Work instructions: Would you please return the lines of the entries below starting at the line that has "scores, strengths, weaknesses" and ending at the line that has "## MBF-105 —", both included, exactly as they are?

──────────

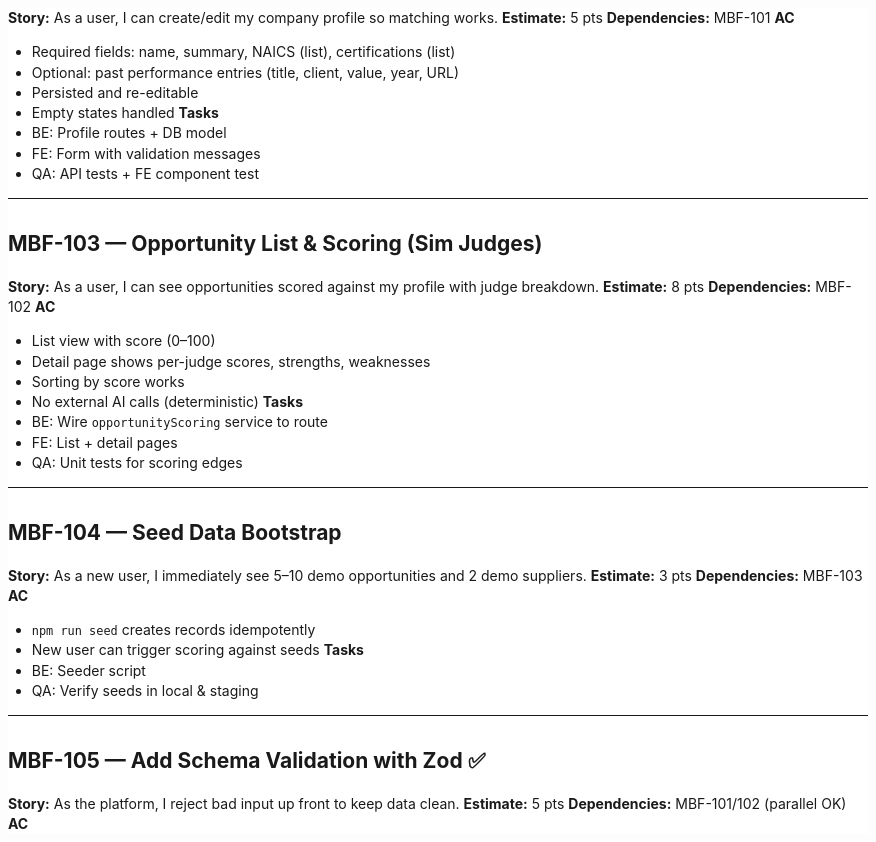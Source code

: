 **Story:** As a user, I can create/edit my company profile so matching works.
**Estimate:** 5 pts
**Dependencies:** MBF-101
**AC**

* Required fields: name, summary, NAICS (list), certifications (list)
* Optional: past performance entries (title, client, value, year, URL)
* Persisted and re-editable
* Empty states handled
  **Tasks**
* BE: Profile routes + DB model
* FE: Form with validation messages
* QA: API tests + FE component test

---

## MBF-103 — Opportunity List & Scoring (Sim Judges)

**Story:** As a user, I can see opportunities scored against my profile with judge breakdown.
**Estimate:** 8 pts
**Dependencies:** MBF-102
**AC**

* List view with score (0–100)
* Detail page shows per-judge scores, strengths, weaknesses
* Sorting by score works
* No external AI calls (deterministic)
  **Tasks**
* BE: Wire `opportunityScoring` service to route
* FE: List + detail pages
* QA: Unit tests for scoring edges

---

## MBF-104 — Seed Data Bootstrap

**Story:** As a new user, I immediately see 5–10 demo opportunities and 2 demo suppliers.
**Estimate:** 3 pts
**Dependencies:** MBF-103
**AC**

* `npm run seed` creates records idempotently
* New user can trigger scoring against seeds
  **Tasks**
* BE: Seeder script
* QA: Verify seeds in local & staging

---

## MBF-105 — **Add Schema Validation with Zod** ✅

**Story:** As the platform, I reject bad input up front to keep data clean.
**Estimate:** 5 pts
**Dependencies:** MBF-101/102 (parallel OK)
**AC**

──────────

Result for this task:
* Detail page shows per-judge scores, strengths, weaknesses
* Sorting by score works
* No external AI calls (deterministic)
  **Tasks**
* BE: Wire `opportunityScoring` service to route
* FE: List + detail pages
* QA: Unit tests for scoring edges

---

## MBF-104 — Seed Data Bootstrap

**Story:** As a new user, I immediately see 5–10 demo opportunities and 2 demo suppliers.
**Estimate:** 3 pts
**Dependencies:** MBF-103
**AC**

* `npm run seed` creates records idempotently
* New user can trigger scoring against seeds
  **Tasks**
* BE: Seeder script
* QA: Verify seeds in local & staging

---

## MBF-105 — **Add Schema Validation with Zod** ✅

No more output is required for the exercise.